You can find it here.

Visiting a porn site is obviously NSFW, but the profile page I’ve created includes only a few, non-graphic video thumbnails toward the botto. Otherwise it’s all text, both my own writing and a cataloguing of the self-descriptive terms/activities/desires that users have the option to choose from. I decided that, even if I couldn’t and wouldn’t want to make y’all engage with porn directly, I could still make you engage with the platform itself and see what the space looks like as a social networking tool.

The profile page I’ve created houses my writings in the available categories of self-description. My introduction come in the “general info” section. A discussion of the history of user engagement and a now-defunct profile comes in the “About my Partner” section. And my analysis of two recent user examples is available for reading in the “sexual interests” section. I highly recommend you visit the profile pages for the users, even if you’re uninterested in viewing the pornographic videos. Also, QualityCouple’s video is not pornographic and instead is a clean, informative video about their choice to leave the site.

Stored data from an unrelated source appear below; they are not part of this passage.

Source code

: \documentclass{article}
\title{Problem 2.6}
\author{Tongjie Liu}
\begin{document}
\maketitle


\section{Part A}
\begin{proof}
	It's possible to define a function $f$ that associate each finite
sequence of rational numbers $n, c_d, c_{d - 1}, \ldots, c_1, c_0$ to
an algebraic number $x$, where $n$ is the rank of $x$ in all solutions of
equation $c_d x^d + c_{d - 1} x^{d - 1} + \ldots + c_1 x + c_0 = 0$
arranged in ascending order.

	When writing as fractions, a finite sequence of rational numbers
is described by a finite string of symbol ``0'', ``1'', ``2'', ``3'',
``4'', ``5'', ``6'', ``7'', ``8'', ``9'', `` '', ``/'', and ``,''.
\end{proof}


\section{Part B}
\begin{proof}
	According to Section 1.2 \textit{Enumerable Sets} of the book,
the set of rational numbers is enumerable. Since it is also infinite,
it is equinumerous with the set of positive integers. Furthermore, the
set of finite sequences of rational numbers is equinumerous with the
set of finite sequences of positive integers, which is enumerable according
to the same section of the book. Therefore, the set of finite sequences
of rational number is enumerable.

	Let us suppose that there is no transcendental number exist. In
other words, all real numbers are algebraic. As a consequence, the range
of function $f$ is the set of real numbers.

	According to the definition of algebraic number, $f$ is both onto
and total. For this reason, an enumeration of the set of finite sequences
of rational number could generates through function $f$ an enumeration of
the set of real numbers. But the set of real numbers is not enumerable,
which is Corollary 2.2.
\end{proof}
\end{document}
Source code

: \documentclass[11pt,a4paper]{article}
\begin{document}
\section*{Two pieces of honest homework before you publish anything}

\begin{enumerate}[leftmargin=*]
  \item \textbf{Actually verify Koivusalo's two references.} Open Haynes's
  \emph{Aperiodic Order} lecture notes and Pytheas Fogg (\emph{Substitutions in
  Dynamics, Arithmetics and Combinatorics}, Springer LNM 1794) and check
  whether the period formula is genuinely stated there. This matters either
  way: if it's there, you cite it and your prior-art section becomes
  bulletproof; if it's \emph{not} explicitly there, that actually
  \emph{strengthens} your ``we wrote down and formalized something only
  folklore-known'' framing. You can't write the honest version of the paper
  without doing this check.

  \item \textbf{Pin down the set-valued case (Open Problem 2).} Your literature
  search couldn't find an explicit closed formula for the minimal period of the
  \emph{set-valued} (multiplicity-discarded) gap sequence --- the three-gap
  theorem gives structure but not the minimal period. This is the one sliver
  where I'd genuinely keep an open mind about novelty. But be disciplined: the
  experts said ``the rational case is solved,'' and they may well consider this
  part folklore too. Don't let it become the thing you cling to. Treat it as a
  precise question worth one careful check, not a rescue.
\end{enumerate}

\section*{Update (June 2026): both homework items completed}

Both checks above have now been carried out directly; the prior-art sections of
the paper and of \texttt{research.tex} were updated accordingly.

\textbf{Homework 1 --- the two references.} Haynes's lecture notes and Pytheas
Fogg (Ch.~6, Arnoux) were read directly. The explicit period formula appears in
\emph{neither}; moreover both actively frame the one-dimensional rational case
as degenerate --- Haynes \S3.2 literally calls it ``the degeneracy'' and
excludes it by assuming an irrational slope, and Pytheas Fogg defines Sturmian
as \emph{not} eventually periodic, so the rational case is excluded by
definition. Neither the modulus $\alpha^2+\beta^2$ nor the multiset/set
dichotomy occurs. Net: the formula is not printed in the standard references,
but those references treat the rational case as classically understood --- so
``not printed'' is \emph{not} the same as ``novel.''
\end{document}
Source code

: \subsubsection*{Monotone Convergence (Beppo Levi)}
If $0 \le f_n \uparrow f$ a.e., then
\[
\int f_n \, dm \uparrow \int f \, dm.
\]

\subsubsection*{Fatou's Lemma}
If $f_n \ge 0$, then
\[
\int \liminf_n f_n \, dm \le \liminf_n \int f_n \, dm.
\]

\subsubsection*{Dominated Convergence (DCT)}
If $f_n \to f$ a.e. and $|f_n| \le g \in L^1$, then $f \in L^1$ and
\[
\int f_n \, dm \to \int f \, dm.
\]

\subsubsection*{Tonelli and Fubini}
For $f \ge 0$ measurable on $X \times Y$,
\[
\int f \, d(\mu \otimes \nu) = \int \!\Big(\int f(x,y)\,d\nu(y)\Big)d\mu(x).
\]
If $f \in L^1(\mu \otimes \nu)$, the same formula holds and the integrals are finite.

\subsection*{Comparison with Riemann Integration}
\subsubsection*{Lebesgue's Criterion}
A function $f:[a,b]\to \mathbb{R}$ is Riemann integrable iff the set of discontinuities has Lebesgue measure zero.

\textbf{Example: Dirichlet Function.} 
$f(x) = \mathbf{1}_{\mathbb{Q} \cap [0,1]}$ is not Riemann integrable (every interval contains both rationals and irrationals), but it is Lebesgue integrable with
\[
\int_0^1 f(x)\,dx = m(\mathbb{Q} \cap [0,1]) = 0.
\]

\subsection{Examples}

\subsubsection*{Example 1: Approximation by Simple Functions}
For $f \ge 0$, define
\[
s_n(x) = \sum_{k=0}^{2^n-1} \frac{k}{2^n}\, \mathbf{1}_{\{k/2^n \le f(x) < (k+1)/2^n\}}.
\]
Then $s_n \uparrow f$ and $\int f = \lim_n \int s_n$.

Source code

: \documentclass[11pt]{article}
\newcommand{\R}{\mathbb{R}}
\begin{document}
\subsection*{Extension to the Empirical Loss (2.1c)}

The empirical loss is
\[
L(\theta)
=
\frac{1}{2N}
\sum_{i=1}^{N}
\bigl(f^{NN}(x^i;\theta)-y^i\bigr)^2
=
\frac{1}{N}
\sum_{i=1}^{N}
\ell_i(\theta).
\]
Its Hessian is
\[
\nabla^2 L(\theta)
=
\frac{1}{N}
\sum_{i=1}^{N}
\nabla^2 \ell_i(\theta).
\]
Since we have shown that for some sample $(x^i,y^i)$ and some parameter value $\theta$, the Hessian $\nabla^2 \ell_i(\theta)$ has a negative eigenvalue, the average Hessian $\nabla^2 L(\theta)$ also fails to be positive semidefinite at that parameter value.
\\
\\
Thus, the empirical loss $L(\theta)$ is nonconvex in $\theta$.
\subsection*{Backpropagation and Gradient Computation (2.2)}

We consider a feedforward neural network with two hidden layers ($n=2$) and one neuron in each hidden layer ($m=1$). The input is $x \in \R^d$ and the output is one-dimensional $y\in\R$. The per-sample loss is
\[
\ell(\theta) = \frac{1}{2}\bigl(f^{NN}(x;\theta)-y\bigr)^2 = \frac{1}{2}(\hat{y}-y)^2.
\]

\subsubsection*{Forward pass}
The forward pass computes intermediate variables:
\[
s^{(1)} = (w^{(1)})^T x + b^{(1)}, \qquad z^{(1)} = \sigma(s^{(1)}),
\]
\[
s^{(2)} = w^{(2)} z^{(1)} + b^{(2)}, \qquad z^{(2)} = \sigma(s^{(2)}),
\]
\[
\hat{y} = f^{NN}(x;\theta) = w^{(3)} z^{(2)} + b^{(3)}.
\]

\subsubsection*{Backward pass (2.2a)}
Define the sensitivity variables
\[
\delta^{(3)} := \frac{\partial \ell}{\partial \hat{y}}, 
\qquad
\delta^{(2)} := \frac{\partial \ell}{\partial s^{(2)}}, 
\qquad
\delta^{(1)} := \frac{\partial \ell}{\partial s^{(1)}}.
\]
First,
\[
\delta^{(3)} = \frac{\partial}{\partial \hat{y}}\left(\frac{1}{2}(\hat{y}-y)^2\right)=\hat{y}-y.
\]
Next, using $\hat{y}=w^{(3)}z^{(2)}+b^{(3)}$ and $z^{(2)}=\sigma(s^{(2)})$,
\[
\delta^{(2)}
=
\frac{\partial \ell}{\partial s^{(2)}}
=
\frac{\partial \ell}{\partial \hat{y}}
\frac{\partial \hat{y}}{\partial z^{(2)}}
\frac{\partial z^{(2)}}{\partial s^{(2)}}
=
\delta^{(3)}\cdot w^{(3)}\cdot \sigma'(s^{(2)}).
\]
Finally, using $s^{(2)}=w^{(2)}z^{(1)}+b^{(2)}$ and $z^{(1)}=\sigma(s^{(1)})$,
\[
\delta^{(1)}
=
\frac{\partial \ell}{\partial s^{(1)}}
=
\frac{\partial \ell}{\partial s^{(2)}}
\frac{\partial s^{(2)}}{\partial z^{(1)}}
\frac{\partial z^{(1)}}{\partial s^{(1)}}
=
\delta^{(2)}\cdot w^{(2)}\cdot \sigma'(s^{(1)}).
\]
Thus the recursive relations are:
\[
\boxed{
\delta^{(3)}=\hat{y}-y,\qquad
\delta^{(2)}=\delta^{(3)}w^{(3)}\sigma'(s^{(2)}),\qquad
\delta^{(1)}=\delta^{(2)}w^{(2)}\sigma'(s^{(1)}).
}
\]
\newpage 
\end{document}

I wanted this project to be informal and informative. I want visitors to the page to get a feel for what the potentials, positive and negative, are for using Xtube as a space for storytelling. In order to engage with my full text, a visitor must navigate the structure of the profile page. The videos I discuss are available for viewing in the “favorite videos” section of the page, so visitors have the option of viewing them if they so desire. I thought this was the best compromise, allowing y’all from the course a look into the site’s structuring—without bombarding you with the pornographic imagery that is obviously everywhere on this site.

My analysis mostly takes on two users who both utilize the platform to create content involving third party participants. biversbear is a user who has captured potent moments of intimacy on cam within a context of dirty kink and role-play. jayscock is a user who exploits homeless men in his area and puts that exploitation online for all to see. Both use their videos to tell stories of their sexual encounters, but they have starkly different relationships to “vulnerability” and notions of the “authentic.” I briefly discuss Zizek, quote Lorde and Warner.. But the text offered here is not completely academic. More than anything it’s an introduction to the tactics used in this space when users craft images and narratives that involve both themselves and their sexual partners.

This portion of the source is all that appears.